# [YOUR ASSIGNMENT]
Give only the number of lines in these records that contain the word "dann".

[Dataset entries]

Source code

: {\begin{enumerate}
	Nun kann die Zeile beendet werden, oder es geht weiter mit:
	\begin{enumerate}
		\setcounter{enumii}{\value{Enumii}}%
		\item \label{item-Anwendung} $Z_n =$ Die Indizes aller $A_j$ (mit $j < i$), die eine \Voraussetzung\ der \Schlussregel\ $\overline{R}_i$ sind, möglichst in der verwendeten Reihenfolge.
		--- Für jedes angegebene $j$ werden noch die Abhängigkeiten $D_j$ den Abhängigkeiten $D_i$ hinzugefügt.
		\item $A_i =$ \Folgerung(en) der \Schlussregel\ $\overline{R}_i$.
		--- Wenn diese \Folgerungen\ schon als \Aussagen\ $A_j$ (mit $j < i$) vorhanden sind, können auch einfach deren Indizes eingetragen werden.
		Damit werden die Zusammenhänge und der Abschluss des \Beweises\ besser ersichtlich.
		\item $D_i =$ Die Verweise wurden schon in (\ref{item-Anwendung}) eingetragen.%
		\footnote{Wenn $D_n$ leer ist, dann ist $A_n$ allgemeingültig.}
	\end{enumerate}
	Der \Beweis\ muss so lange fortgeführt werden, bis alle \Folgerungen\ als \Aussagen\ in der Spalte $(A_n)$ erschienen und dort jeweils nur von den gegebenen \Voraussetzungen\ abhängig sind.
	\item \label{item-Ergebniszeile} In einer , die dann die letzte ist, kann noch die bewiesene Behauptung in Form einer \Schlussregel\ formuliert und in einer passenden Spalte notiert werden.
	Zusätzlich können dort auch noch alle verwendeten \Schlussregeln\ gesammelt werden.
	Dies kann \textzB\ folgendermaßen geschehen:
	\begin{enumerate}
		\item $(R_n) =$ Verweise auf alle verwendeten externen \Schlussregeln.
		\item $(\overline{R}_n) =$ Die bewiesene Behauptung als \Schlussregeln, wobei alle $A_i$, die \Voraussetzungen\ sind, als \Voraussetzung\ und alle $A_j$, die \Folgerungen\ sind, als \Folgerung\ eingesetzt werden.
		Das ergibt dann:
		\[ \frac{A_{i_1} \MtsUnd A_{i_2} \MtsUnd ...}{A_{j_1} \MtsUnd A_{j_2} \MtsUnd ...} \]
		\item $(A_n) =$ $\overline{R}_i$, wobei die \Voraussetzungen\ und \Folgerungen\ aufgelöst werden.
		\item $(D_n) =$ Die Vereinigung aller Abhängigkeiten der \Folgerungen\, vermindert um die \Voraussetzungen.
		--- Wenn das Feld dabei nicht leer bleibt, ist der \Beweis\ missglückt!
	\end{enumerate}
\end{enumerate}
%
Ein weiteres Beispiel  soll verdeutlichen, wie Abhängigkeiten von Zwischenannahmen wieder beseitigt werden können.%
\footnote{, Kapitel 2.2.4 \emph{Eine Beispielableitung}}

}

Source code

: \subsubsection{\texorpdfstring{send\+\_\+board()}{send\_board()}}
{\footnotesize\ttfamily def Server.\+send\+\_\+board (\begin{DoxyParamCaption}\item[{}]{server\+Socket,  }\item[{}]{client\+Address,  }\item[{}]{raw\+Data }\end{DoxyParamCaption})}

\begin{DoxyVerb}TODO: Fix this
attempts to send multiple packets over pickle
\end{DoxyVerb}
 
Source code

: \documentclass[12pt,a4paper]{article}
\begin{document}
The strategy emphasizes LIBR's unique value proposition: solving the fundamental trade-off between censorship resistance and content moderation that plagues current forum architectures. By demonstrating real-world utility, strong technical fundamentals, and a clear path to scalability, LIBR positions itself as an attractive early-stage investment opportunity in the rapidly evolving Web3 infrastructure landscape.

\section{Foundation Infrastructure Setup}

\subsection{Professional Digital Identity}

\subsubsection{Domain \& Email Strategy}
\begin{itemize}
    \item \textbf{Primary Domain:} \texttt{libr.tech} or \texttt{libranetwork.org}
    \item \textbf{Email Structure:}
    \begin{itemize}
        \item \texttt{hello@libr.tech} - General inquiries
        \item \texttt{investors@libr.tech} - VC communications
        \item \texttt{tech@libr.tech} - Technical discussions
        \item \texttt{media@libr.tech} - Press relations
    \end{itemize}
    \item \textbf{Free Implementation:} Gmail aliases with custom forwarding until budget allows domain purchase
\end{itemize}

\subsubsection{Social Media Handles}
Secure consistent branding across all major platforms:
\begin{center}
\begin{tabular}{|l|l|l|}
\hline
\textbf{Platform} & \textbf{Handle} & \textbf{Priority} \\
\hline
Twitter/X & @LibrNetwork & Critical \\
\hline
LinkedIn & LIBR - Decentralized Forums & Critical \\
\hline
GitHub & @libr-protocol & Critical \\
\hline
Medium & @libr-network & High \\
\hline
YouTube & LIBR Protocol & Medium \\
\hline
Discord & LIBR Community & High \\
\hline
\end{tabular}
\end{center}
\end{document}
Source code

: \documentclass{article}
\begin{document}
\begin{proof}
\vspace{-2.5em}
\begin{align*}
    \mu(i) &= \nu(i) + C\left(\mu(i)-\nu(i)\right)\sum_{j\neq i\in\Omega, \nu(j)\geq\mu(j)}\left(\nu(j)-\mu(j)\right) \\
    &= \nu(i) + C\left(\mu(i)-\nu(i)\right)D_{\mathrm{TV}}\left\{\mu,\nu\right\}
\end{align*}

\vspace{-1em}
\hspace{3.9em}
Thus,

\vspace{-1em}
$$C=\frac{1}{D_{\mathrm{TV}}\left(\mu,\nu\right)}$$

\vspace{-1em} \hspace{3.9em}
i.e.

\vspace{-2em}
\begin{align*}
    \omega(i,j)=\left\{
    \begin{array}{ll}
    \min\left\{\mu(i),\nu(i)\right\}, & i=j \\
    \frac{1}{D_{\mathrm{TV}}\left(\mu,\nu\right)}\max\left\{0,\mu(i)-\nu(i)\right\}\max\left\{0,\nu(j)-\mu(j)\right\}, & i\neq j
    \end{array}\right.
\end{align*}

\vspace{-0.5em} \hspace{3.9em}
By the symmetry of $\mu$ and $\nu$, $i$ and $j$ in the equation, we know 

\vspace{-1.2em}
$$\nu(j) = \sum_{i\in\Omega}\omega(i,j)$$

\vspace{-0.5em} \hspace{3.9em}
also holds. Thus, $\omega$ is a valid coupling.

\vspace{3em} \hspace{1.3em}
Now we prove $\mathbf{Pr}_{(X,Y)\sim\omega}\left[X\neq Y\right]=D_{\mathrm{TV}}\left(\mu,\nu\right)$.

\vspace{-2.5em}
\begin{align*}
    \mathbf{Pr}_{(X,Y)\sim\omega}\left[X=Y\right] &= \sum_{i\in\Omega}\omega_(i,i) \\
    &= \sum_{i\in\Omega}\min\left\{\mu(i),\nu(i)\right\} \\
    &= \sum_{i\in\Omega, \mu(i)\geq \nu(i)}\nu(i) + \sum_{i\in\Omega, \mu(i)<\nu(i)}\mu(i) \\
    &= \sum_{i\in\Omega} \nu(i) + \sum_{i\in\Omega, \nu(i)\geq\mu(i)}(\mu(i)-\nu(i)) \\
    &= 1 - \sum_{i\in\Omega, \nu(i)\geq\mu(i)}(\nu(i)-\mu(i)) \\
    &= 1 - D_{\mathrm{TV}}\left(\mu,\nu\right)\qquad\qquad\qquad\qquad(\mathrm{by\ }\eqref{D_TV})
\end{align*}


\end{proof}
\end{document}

# [SOLUTION BELOW]
3